TASK TO COMPLETE →
Every line with "Fristen" in it should be copied from the data.
[Opening SOURCE MATERIAL section]
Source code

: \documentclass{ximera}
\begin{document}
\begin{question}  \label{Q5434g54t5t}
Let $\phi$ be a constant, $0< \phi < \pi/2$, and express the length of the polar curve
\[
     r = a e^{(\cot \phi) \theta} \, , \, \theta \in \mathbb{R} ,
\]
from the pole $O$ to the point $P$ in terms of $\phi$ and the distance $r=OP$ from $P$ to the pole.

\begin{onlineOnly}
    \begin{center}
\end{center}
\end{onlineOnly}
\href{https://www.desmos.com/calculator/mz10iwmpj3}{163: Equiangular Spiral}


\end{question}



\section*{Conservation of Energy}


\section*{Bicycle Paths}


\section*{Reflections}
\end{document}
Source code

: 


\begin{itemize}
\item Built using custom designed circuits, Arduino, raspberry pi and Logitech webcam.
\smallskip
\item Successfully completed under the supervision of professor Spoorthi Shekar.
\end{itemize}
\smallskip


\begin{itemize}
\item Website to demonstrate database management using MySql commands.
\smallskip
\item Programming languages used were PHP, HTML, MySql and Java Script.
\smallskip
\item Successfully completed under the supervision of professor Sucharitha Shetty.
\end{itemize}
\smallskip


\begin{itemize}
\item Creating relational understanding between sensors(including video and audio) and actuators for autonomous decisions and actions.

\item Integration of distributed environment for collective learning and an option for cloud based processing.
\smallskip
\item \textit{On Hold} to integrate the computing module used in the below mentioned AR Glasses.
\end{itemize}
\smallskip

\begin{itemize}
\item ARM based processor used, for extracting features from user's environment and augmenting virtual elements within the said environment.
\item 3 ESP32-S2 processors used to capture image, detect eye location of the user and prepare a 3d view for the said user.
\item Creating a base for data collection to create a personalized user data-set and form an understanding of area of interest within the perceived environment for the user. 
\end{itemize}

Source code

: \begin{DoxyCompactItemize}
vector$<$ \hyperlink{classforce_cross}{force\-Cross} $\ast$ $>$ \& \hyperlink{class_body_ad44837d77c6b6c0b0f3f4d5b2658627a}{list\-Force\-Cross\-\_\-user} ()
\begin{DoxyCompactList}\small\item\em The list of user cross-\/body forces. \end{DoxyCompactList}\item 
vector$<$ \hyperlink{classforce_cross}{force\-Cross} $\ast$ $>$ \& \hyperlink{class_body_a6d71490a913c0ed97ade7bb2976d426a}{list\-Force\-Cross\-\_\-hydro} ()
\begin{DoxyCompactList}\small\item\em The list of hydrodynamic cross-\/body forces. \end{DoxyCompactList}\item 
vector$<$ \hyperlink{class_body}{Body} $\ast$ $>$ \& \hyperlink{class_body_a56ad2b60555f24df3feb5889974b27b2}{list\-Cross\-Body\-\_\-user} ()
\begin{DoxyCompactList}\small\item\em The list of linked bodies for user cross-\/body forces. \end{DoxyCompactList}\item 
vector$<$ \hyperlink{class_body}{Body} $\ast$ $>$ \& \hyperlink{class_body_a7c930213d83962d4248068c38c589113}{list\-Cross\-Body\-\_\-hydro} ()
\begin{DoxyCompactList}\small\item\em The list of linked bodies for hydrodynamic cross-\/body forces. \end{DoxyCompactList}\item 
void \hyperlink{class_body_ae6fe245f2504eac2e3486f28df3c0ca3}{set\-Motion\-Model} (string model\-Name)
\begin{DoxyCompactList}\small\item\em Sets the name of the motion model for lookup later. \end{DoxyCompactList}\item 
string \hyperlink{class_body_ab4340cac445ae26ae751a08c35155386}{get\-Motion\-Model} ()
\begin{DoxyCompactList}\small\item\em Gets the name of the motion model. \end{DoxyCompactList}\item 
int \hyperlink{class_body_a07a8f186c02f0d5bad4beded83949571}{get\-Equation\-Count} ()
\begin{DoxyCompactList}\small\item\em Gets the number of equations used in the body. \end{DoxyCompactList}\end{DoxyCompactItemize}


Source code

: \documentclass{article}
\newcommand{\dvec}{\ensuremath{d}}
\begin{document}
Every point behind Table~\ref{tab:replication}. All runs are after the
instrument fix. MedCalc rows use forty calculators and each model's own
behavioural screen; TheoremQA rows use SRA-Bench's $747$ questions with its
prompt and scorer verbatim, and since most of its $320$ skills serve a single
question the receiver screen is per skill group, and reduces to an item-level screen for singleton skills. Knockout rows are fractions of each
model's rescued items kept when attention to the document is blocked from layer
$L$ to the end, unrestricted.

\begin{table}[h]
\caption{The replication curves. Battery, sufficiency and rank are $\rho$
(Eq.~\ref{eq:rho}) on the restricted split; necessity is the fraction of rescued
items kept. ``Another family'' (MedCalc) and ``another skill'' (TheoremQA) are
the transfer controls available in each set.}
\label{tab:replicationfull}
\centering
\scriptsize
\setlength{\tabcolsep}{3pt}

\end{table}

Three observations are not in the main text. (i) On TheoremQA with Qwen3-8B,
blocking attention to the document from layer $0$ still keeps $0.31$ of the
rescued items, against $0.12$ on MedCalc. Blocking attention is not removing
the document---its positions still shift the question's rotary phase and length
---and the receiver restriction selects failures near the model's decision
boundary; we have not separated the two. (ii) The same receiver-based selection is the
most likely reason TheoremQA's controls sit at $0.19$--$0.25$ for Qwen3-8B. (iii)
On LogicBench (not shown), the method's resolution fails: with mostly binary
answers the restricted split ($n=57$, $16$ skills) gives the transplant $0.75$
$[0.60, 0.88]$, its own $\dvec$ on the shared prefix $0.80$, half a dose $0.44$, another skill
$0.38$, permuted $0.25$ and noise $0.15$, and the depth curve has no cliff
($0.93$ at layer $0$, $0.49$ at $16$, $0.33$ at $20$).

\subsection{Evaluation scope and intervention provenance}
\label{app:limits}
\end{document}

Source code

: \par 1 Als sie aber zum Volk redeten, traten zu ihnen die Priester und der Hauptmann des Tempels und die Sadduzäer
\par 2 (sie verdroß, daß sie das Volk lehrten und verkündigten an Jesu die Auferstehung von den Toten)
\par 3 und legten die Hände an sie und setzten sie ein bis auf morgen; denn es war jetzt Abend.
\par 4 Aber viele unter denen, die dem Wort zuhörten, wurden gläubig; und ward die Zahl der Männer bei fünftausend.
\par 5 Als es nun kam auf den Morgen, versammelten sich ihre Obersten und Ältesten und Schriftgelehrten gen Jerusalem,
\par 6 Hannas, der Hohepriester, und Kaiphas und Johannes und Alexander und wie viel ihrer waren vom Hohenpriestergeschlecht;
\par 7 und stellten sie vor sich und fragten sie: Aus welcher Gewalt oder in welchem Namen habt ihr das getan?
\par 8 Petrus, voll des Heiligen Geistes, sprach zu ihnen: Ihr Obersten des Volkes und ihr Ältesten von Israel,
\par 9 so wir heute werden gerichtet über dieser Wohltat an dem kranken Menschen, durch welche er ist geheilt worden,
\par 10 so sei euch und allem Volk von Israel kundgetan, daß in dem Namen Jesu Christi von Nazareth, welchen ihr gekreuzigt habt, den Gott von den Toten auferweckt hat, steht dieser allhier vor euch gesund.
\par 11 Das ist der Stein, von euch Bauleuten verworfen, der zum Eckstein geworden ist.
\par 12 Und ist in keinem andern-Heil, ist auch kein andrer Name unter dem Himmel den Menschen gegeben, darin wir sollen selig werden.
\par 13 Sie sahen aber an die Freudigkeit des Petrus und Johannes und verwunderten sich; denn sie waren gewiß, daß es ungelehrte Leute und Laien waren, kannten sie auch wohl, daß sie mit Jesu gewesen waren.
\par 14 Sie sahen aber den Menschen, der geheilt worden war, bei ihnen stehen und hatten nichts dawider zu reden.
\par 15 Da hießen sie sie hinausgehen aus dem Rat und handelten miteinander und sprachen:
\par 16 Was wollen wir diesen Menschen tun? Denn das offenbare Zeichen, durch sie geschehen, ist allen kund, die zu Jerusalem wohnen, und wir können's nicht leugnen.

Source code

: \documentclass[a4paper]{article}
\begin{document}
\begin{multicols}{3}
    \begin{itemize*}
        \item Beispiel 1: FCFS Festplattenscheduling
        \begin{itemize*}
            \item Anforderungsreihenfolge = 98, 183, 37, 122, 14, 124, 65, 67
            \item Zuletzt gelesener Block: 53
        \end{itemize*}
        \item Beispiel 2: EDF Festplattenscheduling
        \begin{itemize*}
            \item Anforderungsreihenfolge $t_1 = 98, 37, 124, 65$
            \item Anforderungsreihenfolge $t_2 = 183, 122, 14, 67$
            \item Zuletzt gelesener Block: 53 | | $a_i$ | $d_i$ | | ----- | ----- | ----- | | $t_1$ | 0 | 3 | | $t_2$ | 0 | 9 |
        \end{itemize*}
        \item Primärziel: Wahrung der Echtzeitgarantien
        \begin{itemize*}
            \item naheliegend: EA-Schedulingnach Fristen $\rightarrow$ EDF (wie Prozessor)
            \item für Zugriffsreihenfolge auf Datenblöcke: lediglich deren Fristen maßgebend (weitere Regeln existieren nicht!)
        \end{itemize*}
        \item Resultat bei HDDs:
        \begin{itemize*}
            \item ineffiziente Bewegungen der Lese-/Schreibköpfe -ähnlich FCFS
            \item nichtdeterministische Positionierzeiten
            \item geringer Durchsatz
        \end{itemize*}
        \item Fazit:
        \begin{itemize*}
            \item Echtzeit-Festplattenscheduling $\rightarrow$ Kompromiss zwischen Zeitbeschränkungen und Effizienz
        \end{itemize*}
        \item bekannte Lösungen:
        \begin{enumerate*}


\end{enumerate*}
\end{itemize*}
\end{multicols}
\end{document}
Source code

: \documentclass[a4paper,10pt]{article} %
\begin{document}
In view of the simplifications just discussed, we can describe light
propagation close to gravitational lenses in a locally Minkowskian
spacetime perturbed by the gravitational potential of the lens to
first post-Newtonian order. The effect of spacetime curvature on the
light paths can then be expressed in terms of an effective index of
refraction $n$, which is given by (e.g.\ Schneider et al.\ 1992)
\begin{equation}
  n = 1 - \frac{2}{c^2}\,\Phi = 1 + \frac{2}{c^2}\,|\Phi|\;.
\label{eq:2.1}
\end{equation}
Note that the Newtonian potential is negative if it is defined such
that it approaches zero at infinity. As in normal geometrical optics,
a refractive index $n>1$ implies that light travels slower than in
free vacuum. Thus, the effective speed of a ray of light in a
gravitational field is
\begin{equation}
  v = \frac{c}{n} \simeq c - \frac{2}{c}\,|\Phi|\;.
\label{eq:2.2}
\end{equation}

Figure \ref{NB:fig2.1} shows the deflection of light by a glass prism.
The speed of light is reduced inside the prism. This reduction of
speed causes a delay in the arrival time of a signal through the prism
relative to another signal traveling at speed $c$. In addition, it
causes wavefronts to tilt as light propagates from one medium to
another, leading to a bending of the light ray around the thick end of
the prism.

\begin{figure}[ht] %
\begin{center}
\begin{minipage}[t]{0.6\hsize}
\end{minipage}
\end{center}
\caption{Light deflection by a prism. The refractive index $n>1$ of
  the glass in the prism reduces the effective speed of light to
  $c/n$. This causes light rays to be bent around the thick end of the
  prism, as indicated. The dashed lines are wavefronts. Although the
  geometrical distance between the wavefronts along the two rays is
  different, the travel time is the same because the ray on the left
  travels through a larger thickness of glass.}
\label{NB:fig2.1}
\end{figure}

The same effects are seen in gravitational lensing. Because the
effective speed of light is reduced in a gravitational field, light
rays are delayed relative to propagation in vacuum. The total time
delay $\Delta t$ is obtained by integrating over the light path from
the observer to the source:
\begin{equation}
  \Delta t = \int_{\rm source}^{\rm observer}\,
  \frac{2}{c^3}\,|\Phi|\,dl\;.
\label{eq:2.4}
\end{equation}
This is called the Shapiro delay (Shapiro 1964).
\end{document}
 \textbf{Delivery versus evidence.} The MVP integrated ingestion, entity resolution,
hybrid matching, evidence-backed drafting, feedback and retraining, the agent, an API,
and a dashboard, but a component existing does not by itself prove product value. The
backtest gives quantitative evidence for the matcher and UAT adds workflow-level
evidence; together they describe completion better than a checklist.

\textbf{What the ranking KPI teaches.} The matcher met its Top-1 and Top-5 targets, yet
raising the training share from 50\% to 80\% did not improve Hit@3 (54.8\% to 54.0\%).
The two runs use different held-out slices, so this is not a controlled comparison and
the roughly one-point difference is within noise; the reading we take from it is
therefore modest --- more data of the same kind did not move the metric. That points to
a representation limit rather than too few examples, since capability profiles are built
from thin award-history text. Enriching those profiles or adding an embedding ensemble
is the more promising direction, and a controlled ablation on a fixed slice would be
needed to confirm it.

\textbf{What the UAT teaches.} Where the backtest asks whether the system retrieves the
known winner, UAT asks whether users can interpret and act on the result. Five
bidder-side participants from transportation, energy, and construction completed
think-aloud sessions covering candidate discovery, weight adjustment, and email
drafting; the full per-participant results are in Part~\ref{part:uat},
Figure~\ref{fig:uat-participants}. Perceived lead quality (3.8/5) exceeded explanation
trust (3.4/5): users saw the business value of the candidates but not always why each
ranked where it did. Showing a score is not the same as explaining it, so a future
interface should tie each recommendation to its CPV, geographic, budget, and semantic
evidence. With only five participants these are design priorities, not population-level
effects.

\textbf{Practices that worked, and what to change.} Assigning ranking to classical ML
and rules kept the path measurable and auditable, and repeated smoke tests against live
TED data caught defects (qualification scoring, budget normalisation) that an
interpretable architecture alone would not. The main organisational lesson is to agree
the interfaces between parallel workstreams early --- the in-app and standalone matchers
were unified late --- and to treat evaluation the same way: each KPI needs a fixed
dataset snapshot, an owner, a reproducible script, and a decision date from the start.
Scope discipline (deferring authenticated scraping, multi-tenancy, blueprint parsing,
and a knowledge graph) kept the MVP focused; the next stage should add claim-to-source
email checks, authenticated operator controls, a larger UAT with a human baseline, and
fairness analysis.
[Closing SOURCE MATERIAL section]
REPLY TO THE EXERCISE →
            \item naheliegend: EA-Schedulingnach Fristen $\rightarrow$ EDF (wie Prozessor)
            \item für Zugriffsreihenfolge auf Datenblöcke: lediglich deren Fristen maßgebend (weitere Regeln existieren nicht!)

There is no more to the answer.